The given sequence is an AP.

$d=\sqrt{3}$

$a_4=a_3+d=3\sqrt{3}+\sqrt{3}=4\sqrt{3}$

$a_5=a_4+d=4\sqrt{3}+\sqrt{3}=5\sqrt{3}$

$a_6=a_5+d=5\sqrt{3}+\sqrt{3}=6\sqrt{3}$

The next three terms of the given sequence are $4\sqrt3, 5\sqrt3$ and $6\sqrt3$.

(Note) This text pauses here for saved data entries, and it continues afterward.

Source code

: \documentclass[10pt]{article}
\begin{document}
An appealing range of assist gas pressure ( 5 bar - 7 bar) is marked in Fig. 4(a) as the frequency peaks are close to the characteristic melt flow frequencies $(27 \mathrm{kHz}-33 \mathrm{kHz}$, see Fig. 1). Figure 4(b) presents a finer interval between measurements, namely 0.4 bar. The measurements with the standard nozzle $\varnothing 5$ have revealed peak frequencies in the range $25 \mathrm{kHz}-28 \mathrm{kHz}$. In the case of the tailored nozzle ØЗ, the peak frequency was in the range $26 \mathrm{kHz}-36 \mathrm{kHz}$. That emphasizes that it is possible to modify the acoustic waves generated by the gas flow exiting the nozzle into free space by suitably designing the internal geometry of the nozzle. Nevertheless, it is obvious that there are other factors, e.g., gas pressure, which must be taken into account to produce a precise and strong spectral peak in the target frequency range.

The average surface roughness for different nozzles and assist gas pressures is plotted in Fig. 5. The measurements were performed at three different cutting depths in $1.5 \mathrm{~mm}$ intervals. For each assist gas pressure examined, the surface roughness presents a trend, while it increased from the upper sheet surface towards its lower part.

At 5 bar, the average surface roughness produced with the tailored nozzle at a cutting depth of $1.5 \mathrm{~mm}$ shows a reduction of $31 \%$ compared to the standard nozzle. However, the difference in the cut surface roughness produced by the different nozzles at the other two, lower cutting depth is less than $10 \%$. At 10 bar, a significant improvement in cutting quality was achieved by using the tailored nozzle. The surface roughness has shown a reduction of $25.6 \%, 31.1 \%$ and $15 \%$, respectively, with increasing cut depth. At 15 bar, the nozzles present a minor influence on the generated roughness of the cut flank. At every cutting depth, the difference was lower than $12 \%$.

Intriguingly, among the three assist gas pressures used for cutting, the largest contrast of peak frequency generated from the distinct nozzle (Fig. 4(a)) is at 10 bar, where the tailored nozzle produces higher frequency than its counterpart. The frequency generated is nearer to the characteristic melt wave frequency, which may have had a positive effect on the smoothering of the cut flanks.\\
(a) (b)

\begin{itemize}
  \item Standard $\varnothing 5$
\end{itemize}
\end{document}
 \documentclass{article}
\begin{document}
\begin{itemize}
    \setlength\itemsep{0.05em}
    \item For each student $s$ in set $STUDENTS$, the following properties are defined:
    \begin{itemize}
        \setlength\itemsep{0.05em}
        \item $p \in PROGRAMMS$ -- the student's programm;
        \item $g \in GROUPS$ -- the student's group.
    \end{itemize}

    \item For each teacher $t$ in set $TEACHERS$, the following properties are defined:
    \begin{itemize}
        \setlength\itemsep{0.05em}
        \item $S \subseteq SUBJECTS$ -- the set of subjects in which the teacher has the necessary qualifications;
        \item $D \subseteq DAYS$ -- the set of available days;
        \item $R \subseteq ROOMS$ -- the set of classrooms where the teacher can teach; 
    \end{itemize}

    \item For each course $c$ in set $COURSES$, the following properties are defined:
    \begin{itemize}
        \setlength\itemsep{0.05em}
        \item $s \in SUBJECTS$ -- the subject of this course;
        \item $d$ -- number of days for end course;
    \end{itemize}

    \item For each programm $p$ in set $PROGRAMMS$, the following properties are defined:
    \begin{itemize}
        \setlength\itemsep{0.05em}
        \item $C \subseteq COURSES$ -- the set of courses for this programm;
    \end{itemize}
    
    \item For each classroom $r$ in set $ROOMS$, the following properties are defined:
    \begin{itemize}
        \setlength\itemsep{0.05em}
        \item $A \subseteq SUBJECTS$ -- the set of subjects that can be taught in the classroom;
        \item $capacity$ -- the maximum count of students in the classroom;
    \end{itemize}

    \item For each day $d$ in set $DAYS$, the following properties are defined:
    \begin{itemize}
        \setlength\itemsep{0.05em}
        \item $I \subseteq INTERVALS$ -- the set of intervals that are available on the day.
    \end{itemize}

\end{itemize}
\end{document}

(iv) In the given sequence,

$a_1=a+b, a_2= (a+1)+b, a_3=(a+1)+(b+1)$

$a_2-a_1=(a+1)+b-a+b=1$

$a_3-a_2=(a+1)+(b+1)-[(a+1)+b]=a+b+2-a-1-b=1$

Therefore,

$a_2-a_1=a_3-a_2$

The given sequence is an AP.

$d=1$

$a_4=a_3+d=(a+1)+(b+1)+1=(a+2)+(b+1)$

$a_5=a_4+d=(a+2)+(b+1)+1=(a+2)+(b+2)$

$a_6=a_5+d=(a+2)+(b+2)+1=(a+3)+(b+2)$

The next three terms of the given sequence are $(a+2)+(b+1), (a+2)+(b+2)$ and $(a+3)+(b+2)$.   

(v) In the given sequence,

$a_1=a, a_2= 2a+1, a_3=3a+2, a_4=4a+3$

$a_2-a_1=(2a+1)-a=a+1$

$a_3-a_2=(3a+2)-(2a+1)=a+1$

$a_4-a_3=(4a+3)-(3a+2)=a+1$

Therefore,

$a_2-a_1=a_3-a_2=a_4-a_3$

The given sequence is an AP.

$d=a+1$

$a_5=a_4+d=(4a+3)+(a+1)=5a+4$

$a_6=a_5+d=(5a+4)+(a+1)=6a+5$

$a_7=a_6+d=(6a+5)+(a+1)=7a+6$

The next three terms of the given sequence are $(5a+4), (6a+5)$ and $(7a+6)$.